A group of researchers have created a robotic garden they say is an aesthetically appealing way to get young students involved in programming. The researchers from MIT’s Computer Science and Artificial Intelligence Lab (CSAIL) and the Department of Mechanical Engineering uses robotic sheep, origami flowers and robotic ducks to introduce students to topics such as graph theory and networking.

“Students can see their commands running in a physical environment, which tangibly links their coding efforts to the real world,” said Lindsay Sanneman, software engineer at MIT’s CSAIL. “It’s meant to be a launch pad for schools to demonstrate basic concepts about algorithms and programming.”

The robotic garden is a tablet-operated system that can be controlled either by a click feature or a code feature where users can use programming techniques to execute their own commands and sequences in real-time. The system includes dozens of fast-changing LED lights and more than 100 origami robots able to crawl, swim and blossom like flowers.

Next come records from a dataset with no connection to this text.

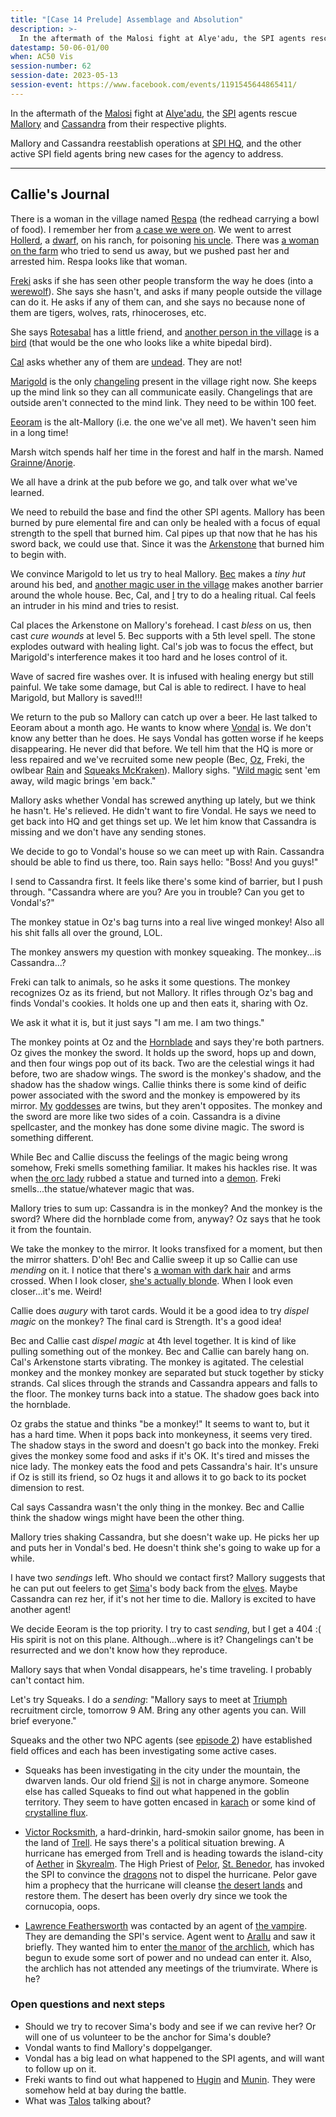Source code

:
 ```yaml
---
title: "[Case 14 Prelude] Assemblage and Absolution"
description: >-
  In the aftermath of the Malosi fight at Alye'adu, the SPI agents rescue Mallory and Cassandra from their respective plights.
datestamp: 50-06-01/00
when: AC50 Vis
session-number: 62
session-date: 2023-05-13
session-event: https://www.facebook.com/events/1191545644865411/
---
```


In the aftermath of the [Malosi](../orgs/malosi) fight at [Alye'adu](../locales/alyeadu), the [SPI](../orgs/spi) agents rescue [Mallory](../dossiers/mallory) and [Cassandra](../dossiers/cassandra) from their respective plights.

Mallory and Cassandra reestablish operations at [SPI HQ](../locales/spi-hq), and the other active SPI field agents bring new cases for the agency to address.

-------------------------

## Callie's Journal

There is a woman in the village named [Respa](../dossiers/respa-wheatgrinder) (the redhead carrying a bowl of food). I remember her from [a case we were on](case-03). We went to arrest [Hollerd](../dossiers/hollerd-aldrimor), a [dwarf](../creatures/dwarves), on his ranch, for poisoning [his uncle](../dossiers/gurin-aldrimor). There was [a woman on the farm](../dossiers/tasper-ironroot) who tried to send us away, but we pushed past her and arrested him. Respa looks like that woman.

[Freki](../dossiers/freki) asks if she has seen other people transform the way he does (into a [werewolf](../creatures/lycans)). She says she hasn't, and asks if many people outside the village can do it. He asks if any of them can, and she says no because none of them are tigers, wolves, rats, rhinoceroses, etc.

She says [Rotesabal](../dossiers/rotesabal) has a little friend, and [another person in the village](../dossiers/kiwooya) is a [bird](../creatures/aarakocra) (that would be the one who looks like a white bipedal bird).

[Cal](../dossiers/cal) asks whether any of them are [undead](../creatures/undead). They are not!

[Marigold](../dossiers/marigold-cogsworth) is the only [changeling](../creatures/changelings) present in the village right now. She keeps up the mind link so they can all communicate easily. Changelings that are outside aren't connected to the mind link. They need to be within 100 feet.

[Eeoram](../dossiers/eeoram-sufur) is the alt-Mallory (i.e. the one we've all met). We haven't seen him in a long time!

Marsh witch spends half her time in the forest and half in the marsh. Named [Grainne](../dossiers/grainne)/[Anorje](../dossiers/anorje-mistral).

We all have a drink at the pub before we go, and talk over what we've learned.

We need to rebuild the base and find the other SPI agents. Mallory has been burned by pure elemental fire and can only be healed with a focus of equal strength to the spell that burned him. Cal pipes up that now that he has his sword back, we could use that. Since it was the [Arkenstone](../relics/arkenstone) that burned him to begin with.

We convince Marigold to let us try to heal Mallory. [Bec](../dossiers/bec) makes a *tiny hut* around his bed, and [another magic user in the village](../dossiers/ayinalef) makes another barrier around the whole house. Bec, Cal, and [I](../dossiers/callie) try to do a healing ritual. Cal feels an intruder in his mind and tries to resist.

Cal places the Arkenstone on Mallory's forehead. I cast *bless* on us, then cast *cure wounds* at level 5. Bec supports with a 5th level spell. The stone explodes outward with healing light. Cal's job was to focus the effect, but Marigold's interference makes it too hard and he loses control of it.

Wave of sacred fire washes over. It is infused with healing energy but still painful. We take some damage, but Cal is able to redirect. I have to heal Marigold, but Mallory is saved!!!

We return to the pub so Mallory can catch up over a beer. He last talked to Eeoram about a month ago. He wants to know where [Vondal](../dossiers/vondal) is. We don't know any better than he does. He says Vondal has gotten worse if he keeps disappearing. He never did that before. We tell him that the HQ is more or less repaired and we've recruited some new people (Bec, [Oz](../dossiers/oz), Freki, the owlbear [Rain](../dossiers/rain) and [Squeaks McKraken](../dossiers/squeaks-mckraken)). Mallory sighs. "[Wild magic](../locales/flux#wild-magic) sent 'em away, wild magic brings 'em back."

Mallory asks whether Vondal has screwed anything up lately, but we think he hasn't. He's relieved. He didn't want to fire Vondal. He says we need to get back into HQ and get things set up. We let him know that Cassandra is missing and we don't have any sending stones.

We decide to go to Vondal's house so we can meet up with Rain. Cassandra should be able to find us there, too. Rain says hello: "Boss! And you guys!"

I send to Cassandra first. It feels like there's some kind of barrier, but I push through. "Cassandra where are you? Are you in trouble? Can you get to Vondal's?"

The monkey statue in Oz's bag turns into a real live winged monkey! Also all his shit falls all over the ground, LOL.

The monkey answers my question with monkey squeaking. The monkey...is Cassandra...?

Freki can talk to animals, so he asks it some questions. The monkey recognizes Oz as its friend, but not Mallory. It rifles through Oz's bag and finds Vondal's cookies. It holds one up and then eats it, sharing with Oz.

We ask it what it is, but it just says "I am me. I am two things."

The monkey points at Oz and the [Hornblade](../relics/cornucopia) and says they're both partners. Oz gives the monkey the sword. It holds up the sword, hops up and down, and then four wings pop out of its back. Two are the celestial wings it had before, two are shadow wings. The sword is the monkey's shadow, and the shadow has the shadow wings. Callie thinks there is some kind of deific power associated with the sword and the monkey is empowered by its mirror. [My](../dossiers/erathis) [goddesses](../dossiers/avandra) are twins, but they aren't opposites. The monkey and the sword are more like two sides of a coin. Cassandra is a divine spellcaster, and the monkey has done some divine magic. The sword is something different. 

While Bec and Callie discuss the feelings of the magic being wrong somehow, Freki smells something familiar. It makes his hackles rise. It was when [the orc lady](../dossiers/andalla) rubbed a statue and turned into a [demon](../creatures/demons). Freki smells...the statue/whatever magic that was.

Mallory tries to sum up: Cassandra is in the monkey? And the monkey is the sword? Where did the hornblade come from, anyway? Oz says that he took it from the fountain.

We take the monkey to the mirror. It looks transfixed for a moment, but then the mirror shatters. D'oh! Bec and Callie sweep it up so Callie can use *mending* on it. I notice that there's [a woman with dark hair](../dossiers/dallah-thaun) and arms crossed. When I look closer, [she's actually blonde](../dossiers/yondalla). When I look even closer...it's me. Weird!

Callie does *augury* with tarot cards. Would it be a good idea to try *dispel magic* on the monkey? The final card is Strength. It's a good idea!

Bec and Callie cast *dispel magic* at 4th level together. It is kind of like pulling something out of the monkey. Bec and Callie can barely hang on. Cal's Arkenstone starts vibrating. The monkey is agitated. The celestial monkey and the monkey monkey are separated but stuck together by sticky strands. Cal slices through the strands and Cassandra appears and falls to the floor. The monkey turns back into a statue. The shadow goes back into the hornblade.

Oz grabs the statue and thinks "be a monkey!" It seems to want to, but it has a hard time. When it pops back into monkeyness, it seems very tired. The shadow stays in the sword and doesn't go back into the monkey. Freki gives the monkey some food and asks if it's OK. It's tired and misses the nice lady. The monkey eats the food and pets Cassandra's hair. It's unsure if Oz is still its friend, so Oz hugs it and allows it to go back to its pocket dimension to rest.

Cal says Cassandra wasn't the only thing in the monkey. Bec and Callie think the shadow wings might have been the other thing.

Mallory tries shaking Cassandra, but she doesn't wake up. He picks her up and puts her in Vondal's bed. He doesn't think she's going to wake up for a while.

I have two *sendings* left. Who should we contact first? Mallory suggests that he can put out feelers to get [Sima](../dossiers/sima)'s body back from the [elves](../creatures/elves). Maybe Cassandra can rez her, if it's not her time to die. Mallory is excited to have another agent!

We decide Eeoram is the top priority. I try to cast *sending*, but I get a 404 :( His spirit is not on this plane. Although...where is it? Changelings can't be resurrected and we don't know how they reproduce.

Mallory says that when Vondal disappears, he's time traveling. I probably can't contact him.

Let's try Squeaks. I do a *sending*: "Mallory says to meet at [Triumph](../locales/triumph) recruitment circle, tomorrow 9 AM. Bring any other agents you can. Will brief everyone."

Squeaks and the other two NPC agents (see [episode 2](../events/case-02)) have established field offices and each has been investigating some active cases.

- Squeaks has been investigating in the city under the mountain, the dwarven lands. Our old friend [Sil](../dossiers/sil-aldrimor) is not in charge anymore. Someone else has called Squeaks to find out what happened in the goblin territory. They seem to have gotten encased in [karach](../relics/karach) or some kind of [crystalline flux](../locales/flux#crystalline-flux).

- [Victor Rocksmith](../dossiers/victor-rocksmith), a hard-drinkin, hard-smokin sailor gnome, has been in the land of [Trell](../locales/trell). He says there's a political situation brewing. A hurricane has emerged from Trell and is heading towards the island-city of [Aether](../locales/aether) in [Skyrealm](../locales/skyrealm). The High Priest of [Pelor](../dossiers/pelor), [St. Benedor](../dossiers/benedor), has invoked the SPI to convince the [dragons](../creatures/dragons) not to dispel the hurricane. Pelor gave him a prophecy that the hurricane will cleanse [the desert lands](../locales/desert) and restore them. The desert has been overly dry since we took the cornucopia, oops.

- [Lawrence Feathersworth](../dossiers/lawrence-feathersworth) was contacted by an agent of [the vampire](../dossiers/cronus). They are demanding the SPI's service. Agent went to [Arallu](../locales/arallu) and saw it briefly. They wanted him to enter [the manor](../locales/evershroud-manor) of [the archlich](../dossiers/timor-invictus), which has begun to exude some sort of power and no undead can enter it. Also, the archlich has not attended any meetings of the triumvirate. Where is he?

### Open questions and next steps

- Should we try to recover Sima's body and see if we can revive her? Or will one of us volunteer to be the anchor for Sima's double?
- Vondal wants to find Mallory's doppelganger.
- Vondal has a big lead on what happened to the SPI agents, and will want to follow up on it.
- Freki wants to find out what happened to [Hugin](../dossiers/hugin) and [Munin](../dossiers/munin). They were somehow held at bay during the battle.
- What was [Talos](../dossiers/talos) talking about?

The garden features eight varieties of origami flowers such as lilies, tulips and birds of paradise. The sheep robots were built using traditional print-and-fold origami techniques, while the magnet-powered ducks were heated in an oven to automatically fold into shape.


“Computer science has so many real-world applications that a lot of kids don’t see because they aren’t exposed to them from an earlier age,” Sanneman said. “That’s why we think there’s a lot of potential for tools like this.”